====== Records for processing

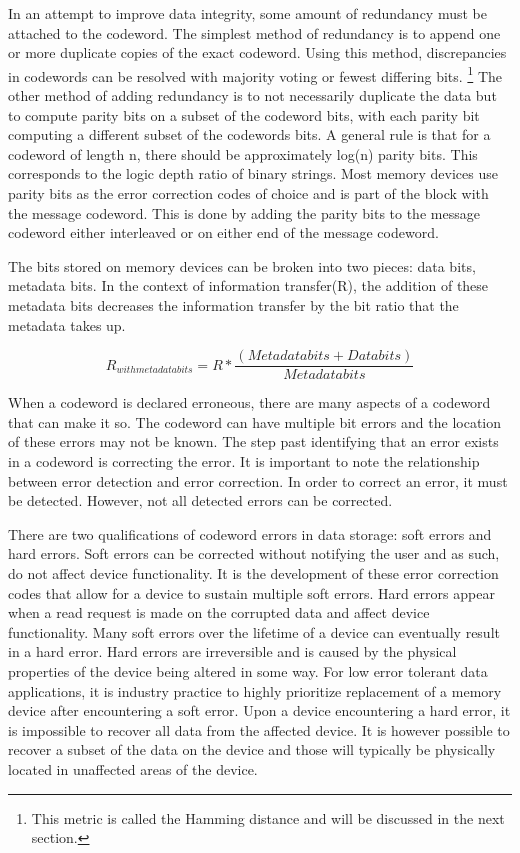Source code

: \documentclass[letterpaper, 10 pt, conference]{ieeeconf}
\begin{document}
In an attempt to improve data integrity, some amount of redundancy must be attached to the codeword.  The simplest method of redundancy is to append one or more duplicate copies of the exact codeword.  Using this method, discrepancies in codewords can be resolved with majority voting or fewest differing bits. \footnote{This metric is called the Hamming distance and will be discussed in the next section.}  The other method of adding redundancy is to not necessarily duplicate the data but to compute parity bits on a subset of the codeword bits, with each parity bit computing a different subset of the codewords bits.  A general rule is that for a codeword of length n, there should be approximately log(n) parity bits.  This corresponds to the logic depth ratio of binary strings.  Most memory devices use parity bits as the error correction codes of choice and is part of the block with the message codeword.  This is done by adding the parity bits to the message codeword either interleaved or on either end of the message codeword.

The bits stored on memory devices can be broken into two pieces: data bits, metadata bits.  In the context of information transfer(R), the addition of these metadata bits decreases the information transfer by the bit ratio that the metadata takes up.

\begin{equation}

R_{with metadata bits} = R * \frac{(Metadata bits + Data bits)}{Metadata bits}

\end{equation}

When a codeword is declared erroneous, there are many aspects of a codeword that can make it so.  The codeword can have multiple bit errors and the location of these errors may not be known. The step past identifying that an error exists in a codeword is correcting the error.  It is important to note the relationship between error detection and error correction.  In order to correct an error, it must be detected.  However, not all detected errors can be corrected.

There are two qualifications of codeword errors in data storage: soft errors and hard errors.  Soft errors can be corrected without notifying the user and as such, do not affect device functionality.  It is the development of these error correction codes that allow for a device to sustain multiple soft errors.  Hard errors appear when a read request is made on the corrupted data and affect device functionality.  Many soft errors over the lifetime of a device can eventually result in a hard error.  Hard errors are irreversible and is caused by the physical properties of the device being altered in some way.  For low error tolerant data applications, it is industry practice to highly prioritize replacement of a memory device after encountering a soft error.\cite{DRAM}  Upon a device encountering a hard error, it is impossible to recover all data from the affected device.  It is however possible to recover a subset of the data on the device and those will typically be physically located in unaffected areas of the device.
\end{document}
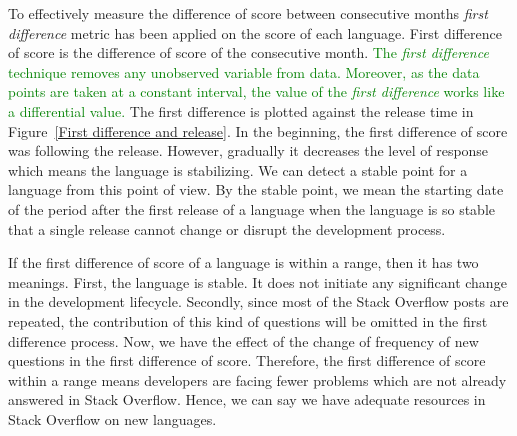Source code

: To effectively measure the difference of score between consecutive months \emph{first difference} metric \citep{Rasheed2011} has been applied on the score of each language. First difference of score is the difference of score of the consecutive month. \textcolor{green}{The \emph{first difference} technique removes any unobserved variable from data. Moreover, as the data points are taken at a constant interval, the value of the \emph{first difference} works like a differential value.} The first difference is plotted against the release time in Figure~\ref{First difference and release}. In the beginning, the first difference of score was following the release. However, gradually it decreases the level of response which means the language is stabilizing. We can detect a stable point for a language from this point of view. By the stable point, we mean the starting date of the period after the first release of a language when the language is so stable that a single release cannot change or disrupt the development process.

If the first difference of score of a language is within a range, then it has two meanings. First, the language is stable. It does not initiate any significant change in the development lifecycle. Secondly, since most of the Stack Overflow posts are repeated, the contribution of this kind of questions will be omitted in the first difference process. Now, we have the effect of the change of frequency of new questions in the first difference of score. Therefore, the first difference of score within a range means developers are facing fewer problems which are not already answered in Stack Overflow. Hence, we can say we have adequate resources in Stack Overflow on new languages.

============

_What this task involves_. A complete answer reproduces every line of the records in which the word "bits" occurs.

_Solution below_.
In an attempt to improve data integrity, some amount of redundancy must be attached to the codeword.  The simplest method of redundancy is to append one or more duplicate copies of the exact codeword.  Using this method, discrepancies in codewords can be resolved with majority voting or fewest differing bits. \footnote{This metric is called the Hamming distance and will be discussed in the next section.}  The other method of adding redundancy is to not necessarily duplicate the data but to compute parity bits on a subset of the codeword bits, with each parity bit computing a different subset of the codewords bits.  A general rule is that for a codeword of length n, there should be approximately log(n) parity bits.  This corresponds to the logic depth ratio of binary strings.  Most memory devices use parity bits as the error correction codes of choice and is part of the block with the message codeword.  This is done by adding the parity bits to the message codeword either interleaved or on either end of the message codeword.
The bits stored on memory devices can be broken into two pieces: data bits, metadata bits.  In the context of information transfer(R), the addition of these metadata bits decreases the information transfer by the bit ratio that the metadata takes up.
R_{with metadata bits} = R * \frac{(Metadata bits + Data bits)}{Metadata bits}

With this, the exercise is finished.